Alternatives to a Direct SWIFT Bank Transfer

A direct bank-to-bank SWIFT wire is the most common method of sending a property deposit from overseas, but it is not the only one. Several alternatives can address specific problems — speed, cost, or availability — and Queensland agents working regularly with international buyers should be aware of them.

International Remittance Platforms

Licensed remittance services such as OFX, Wise (formerly TransferWise), and similar regulated platforms operate outside the traditional correspondent bank chain for certain currency corridors. Modern payment platforms use local payment networks to bypass traditional correspondent banking. By maintaining local accounts in multiple countries, these platforms can execute payments through domestic networks, dramatically reducing processing times. Many transfers that would take days through SWIFT complete the same day through local networks.

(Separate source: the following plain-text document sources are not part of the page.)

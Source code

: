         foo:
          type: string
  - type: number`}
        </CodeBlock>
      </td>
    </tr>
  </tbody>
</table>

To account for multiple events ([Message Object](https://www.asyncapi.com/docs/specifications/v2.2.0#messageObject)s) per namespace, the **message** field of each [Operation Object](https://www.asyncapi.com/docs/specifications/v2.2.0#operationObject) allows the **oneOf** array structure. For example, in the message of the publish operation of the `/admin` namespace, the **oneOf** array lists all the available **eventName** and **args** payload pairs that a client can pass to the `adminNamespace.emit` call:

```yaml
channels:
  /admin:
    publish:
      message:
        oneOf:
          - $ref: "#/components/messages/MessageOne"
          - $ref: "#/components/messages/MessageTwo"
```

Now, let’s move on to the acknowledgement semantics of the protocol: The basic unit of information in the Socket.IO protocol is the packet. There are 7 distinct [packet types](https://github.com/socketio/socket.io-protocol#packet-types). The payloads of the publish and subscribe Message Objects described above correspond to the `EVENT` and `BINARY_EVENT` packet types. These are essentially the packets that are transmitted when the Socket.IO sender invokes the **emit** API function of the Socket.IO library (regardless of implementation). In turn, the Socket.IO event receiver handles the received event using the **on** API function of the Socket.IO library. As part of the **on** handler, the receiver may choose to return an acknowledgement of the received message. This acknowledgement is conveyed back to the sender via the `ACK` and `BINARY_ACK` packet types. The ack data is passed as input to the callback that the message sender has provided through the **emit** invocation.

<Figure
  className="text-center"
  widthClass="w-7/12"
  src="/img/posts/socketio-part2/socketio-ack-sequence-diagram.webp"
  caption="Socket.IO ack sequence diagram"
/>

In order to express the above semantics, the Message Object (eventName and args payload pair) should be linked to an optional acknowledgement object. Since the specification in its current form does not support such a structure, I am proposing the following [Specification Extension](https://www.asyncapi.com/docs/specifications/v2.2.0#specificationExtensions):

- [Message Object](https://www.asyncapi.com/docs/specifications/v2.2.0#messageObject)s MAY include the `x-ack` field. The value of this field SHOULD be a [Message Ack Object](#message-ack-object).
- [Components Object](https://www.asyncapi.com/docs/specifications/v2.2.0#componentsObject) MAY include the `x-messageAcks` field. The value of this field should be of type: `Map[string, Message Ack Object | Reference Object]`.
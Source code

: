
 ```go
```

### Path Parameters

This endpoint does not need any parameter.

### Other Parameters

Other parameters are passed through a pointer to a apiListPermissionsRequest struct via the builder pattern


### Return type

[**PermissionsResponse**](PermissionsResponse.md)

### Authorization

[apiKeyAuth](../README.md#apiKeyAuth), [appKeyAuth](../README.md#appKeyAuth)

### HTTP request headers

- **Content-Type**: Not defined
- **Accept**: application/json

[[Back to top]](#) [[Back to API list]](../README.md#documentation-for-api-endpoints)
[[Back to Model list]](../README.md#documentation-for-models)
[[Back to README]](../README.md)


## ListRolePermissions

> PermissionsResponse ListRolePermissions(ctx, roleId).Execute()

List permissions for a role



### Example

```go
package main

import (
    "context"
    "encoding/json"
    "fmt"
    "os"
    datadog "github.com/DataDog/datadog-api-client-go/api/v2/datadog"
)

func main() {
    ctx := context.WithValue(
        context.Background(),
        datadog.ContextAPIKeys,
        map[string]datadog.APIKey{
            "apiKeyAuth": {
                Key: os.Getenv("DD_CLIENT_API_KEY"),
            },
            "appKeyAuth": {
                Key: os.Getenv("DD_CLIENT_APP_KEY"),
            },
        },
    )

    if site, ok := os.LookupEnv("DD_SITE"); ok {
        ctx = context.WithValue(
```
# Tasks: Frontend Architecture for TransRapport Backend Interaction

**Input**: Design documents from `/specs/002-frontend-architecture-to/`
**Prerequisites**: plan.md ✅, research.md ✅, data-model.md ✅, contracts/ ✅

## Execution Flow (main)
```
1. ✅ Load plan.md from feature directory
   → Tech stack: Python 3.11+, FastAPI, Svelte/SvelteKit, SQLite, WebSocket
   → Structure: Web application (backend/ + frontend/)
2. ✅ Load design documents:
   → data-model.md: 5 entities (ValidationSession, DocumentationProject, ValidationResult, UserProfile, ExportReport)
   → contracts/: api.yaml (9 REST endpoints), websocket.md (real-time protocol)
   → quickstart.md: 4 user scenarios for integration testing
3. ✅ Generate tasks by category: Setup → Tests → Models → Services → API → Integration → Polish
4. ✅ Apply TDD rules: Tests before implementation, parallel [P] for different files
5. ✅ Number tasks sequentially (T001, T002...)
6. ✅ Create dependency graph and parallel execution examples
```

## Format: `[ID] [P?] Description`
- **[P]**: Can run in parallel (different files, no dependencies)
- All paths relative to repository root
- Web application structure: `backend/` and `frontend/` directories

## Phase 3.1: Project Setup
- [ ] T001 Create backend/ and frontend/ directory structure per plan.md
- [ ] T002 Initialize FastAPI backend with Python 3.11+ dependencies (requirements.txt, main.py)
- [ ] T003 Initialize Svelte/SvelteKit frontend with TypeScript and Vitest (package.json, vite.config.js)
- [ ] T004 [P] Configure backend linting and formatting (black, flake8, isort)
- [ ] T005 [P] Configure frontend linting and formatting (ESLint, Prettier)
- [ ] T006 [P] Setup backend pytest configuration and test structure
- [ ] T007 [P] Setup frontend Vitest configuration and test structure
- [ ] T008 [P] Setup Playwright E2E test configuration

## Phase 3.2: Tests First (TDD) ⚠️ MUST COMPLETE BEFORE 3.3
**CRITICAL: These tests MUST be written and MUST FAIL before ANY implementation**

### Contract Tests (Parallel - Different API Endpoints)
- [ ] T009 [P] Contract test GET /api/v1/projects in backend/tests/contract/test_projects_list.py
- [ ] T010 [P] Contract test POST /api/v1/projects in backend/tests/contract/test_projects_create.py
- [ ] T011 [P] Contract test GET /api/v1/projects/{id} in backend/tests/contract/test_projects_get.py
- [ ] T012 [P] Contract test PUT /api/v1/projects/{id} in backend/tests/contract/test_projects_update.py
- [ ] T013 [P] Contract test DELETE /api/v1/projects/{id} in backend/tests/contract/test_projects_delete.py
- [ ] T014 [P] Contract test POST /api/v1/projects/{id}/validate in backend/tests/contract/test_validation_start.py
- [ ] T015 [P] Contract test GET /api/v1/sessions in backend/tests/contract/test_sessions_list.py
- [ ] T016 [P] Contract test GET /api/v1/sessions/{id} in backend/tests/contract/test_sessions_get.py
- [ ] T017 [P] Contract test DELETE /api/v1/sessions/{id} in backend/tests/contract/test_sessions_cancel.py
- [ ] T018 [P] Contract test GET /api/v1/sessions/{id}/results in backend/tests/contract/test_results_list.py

For a buyer in the UK, Europe, or parts of Asia, using a regulated remittance platform can materially reduce transfer time to one to two business days and typically results in a better exchange rate than a retail bank. The key qualification is that the receiving trust account must accept funds from these sources — agents should confirm with their agency’s trust account administrator that the incoming payment format is compatible.

The buyer must ensure the platform is registered and compliant in their home jurisdiction. In Australia, remittance service providers must be registered with AUSTRAC. Internationally, equivalent licensing applies. Using an unlicensed or unregistered service to send funds for a property transaction is a significant compliance risk and could cause the trust account holder to reject the payment.

Opening an Australian Bank Account in Advance

For buyers planning ahead — particularly investors who anticipate making multiple property purchases or who will be spending extended periods in Australia — opening an Australian bank account before contract execution is the cleanest solution to deposit timing problems. Once funds are sitting in an Australian account, the deposit transfer is a domestic EFT that clears in minutes.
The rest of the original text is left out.